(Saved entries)
================================
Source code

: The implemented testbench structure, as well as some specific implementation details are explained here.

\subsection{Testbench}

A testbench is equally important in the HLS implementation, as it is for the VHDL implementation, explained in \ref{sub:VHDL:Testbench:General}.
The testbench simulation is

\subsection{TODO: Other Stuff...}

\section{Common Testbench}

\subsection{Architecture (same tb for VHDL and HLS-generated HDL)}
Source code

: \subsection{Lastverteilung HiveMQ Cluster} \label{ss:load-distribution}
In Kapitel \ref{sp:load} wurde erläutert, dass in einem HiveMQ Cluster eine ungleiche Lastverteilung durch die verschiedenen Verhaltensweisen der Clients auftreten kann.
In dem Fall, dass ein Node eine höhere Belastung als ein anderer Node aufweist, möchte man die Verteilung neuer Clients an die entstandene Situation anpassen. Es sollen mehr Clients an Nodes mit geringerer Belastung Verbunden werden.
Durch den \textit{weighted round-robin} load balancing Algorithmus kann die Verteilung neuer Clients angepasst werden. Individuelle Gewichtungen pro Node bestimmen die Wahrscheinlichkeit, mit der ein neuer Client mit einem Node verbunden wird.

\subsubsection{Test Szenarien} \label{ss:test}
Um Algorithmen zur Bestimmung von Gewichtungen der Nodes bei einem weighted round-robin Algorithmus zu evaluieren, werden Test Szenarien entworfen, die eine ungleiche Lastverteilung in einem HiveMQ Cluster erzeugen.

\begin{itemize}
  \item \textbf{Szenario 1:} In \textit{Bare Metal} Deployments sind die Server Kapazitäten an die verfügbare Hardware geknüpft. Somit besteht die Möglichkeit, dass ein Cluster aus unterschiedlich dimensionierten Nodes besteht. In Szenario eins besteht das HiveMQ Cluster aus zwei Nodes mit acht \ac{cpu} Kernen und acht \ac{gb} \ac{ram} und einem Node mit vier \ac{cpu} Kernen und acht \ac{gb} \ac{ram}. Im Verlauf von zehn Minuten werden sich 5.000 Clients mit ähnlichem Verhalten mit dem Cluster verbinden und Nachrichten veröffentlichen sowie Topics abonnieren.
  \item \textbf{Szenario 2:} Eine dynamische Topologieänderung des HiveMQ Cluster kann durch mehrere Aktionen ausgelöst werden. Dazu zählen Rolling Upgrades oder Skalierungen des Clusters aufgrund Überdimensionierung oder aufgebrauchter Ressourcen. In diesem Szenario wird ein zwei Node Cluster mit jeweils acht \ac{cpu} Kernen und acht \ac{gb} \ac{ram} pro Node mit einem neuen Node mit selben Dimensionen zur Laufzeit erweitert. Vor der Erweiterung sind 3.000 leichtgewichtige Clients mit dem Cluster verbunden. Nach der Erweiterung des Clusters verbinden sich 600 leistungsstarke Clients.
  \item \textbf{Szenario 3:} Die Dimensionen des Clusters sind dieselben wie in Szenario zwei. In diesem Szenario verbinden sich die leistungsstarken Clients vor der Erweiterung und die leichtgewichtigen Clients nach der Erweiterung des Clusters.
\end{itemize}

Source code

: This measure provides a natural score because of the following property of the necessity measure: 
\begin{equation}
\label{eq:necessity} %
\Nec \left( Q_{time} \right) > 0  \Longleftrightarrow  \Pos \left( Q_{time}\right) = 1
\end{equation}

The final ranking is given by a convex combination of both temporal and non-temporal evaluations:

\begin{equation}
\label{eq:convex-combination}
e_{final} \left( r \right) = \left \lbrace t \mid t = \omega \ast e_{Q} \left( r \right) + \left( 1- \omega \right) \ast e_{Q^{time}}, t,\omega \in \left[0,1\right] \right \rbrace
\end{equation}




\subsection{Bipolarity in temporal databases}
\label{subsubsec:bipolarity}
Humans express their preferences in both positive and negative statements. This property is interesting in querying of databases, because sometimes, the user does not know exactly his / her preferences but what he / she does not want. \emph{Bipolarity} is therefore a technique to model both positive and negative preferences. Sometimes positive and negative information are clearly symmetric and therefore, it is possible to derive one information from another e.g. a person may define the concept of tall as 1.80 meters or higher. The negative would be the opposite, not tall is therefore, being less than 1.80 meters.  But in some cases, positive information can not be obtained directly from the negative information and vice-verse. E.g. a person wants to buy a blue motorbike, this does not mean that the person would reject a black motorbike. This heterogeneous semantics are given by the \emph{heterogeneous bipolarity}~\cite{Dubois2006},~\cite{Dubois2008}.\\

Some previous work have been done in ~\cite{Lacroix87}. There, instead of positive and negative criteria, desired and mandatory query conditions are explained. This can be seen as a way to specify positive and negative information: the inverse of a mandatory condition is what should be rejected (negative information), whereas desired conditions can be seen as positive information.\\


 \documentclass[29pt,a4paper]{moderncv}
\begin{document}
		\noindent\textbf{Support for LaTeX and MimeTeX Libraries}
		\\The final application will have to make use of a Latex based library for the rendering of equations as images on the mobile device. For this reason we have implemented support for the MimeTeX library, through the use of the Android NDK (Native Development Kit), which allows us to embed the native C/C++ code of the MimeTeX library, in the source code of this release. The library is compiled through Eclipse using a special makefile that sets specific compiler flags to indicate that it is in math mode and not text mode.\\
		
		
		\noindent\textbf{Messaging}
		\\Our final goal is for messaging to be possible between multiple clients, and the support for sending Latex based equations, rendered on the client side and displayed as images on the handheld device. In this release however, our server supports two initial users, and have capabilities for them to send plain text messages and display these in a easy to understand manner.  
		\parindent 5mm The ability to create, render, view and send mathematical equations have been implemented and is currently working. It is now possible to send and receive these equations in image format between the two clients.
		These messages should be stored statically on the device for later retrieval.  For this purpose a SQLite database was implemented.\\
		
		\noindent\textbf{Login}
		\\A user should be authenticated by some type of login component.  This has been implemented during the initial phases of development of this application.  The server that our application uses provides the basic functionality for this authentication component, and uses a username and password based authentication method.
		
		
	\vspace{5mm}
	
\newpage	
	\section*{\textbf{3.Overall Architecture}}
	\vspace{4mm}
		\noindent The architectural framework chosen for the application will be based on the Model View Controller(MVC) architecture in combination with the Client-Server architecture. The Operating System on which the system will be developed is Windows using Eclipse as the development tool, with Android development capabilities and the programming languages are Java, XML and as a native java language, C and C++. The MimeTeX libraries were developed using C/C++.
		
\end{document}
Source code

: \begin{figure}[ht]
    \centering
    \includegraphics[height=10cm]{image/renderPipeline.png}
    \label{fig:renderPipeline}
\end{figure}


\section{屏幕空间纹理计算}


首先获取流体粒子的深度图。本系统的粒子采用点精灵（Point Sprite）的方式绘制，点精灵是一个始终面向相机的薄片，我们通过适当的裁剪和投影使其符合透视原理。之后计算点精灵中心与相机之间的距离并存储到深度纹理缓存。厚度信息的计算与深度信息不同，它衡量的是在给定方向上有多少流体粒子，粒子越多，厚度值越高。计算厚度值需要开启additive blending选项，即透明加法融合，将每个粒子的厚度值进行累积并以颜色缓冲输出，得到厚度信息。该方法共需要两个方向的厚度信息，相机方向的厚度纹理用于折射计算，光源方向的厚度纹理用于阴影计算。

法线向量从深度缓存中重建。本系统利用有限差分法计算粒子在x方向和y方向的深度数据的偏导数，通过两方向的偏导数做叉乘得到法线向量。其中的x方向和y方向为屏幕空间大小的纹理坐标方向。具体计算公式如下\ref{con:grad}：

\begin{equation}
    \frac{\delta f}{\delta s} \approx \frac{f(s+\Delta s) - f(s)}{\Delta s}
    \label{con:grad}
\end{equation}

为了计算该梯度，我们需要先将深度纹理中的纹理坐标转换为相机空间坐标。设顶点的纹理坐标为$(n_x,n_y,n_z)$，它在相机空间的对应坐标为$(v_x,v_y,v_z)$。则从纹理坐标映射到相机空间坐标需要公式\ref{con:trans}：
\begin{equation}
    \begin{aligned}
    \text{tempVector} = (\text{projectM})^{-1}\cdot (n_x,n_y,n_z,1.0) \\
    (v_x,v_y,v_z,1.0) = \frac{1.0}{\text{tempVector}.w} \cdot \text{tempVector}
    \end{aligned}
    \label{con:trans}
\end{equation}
================================
▶ _Work to complete_: The lines to copy are those above that contain "Kernen".

▶ _Result of this task_:
  \item \textbf{Szenario 1:} In \textit{Bare Metal} Deployments sind die Server Kapazitäten an die verfügbare Hardware geknüpft. Somit besteht die Möglichkeit, dass ein Cluster aus unterschiedlich dimensionierten Nodes besteht. In Szenario eins besteht das HiveMQ Cluster aus zwei Nodes mit acht \ac{cpu} Kernen und acht \ac{gb} \ac{ram} und einem Node mit vier \ac{cpu} Kernen und acht \ac{gb} \ac{ram}. Im Verlauf von zehn Minuten werden sich 5.000 Clients mit ähnlichem Verhalten mit dem Cluster verbinden und Nachrichten veröffentlichen sowie Topics abonnieren.
  \item \textbf{Szenario 2:} Eine dynamische Topologieänderung des HiveMQ Cluster kann durch mehrere Aktionen ausgelöst werden. Dazu zählen Rolling Upgrades oder Skalierungen des Clusters aufgrund Überdimensionierung oder aufgebrauchter Ressourcen. In diesem Szenario wird ein zwei Node Cluster mit jeweils acht \ac{cpu} Kernen und acht \ac{gb} \ac{ram} pro Node mit einem neuen Node mit selben Dimensionen zur Laufzeit erweitert. Vor der Erweiterung sind 3.000 leichtgewichtige Clients mit dem Cluster verbunden. Nach der Erweiterung des Clusters verbinden sich 600 leistungsstarke Clients.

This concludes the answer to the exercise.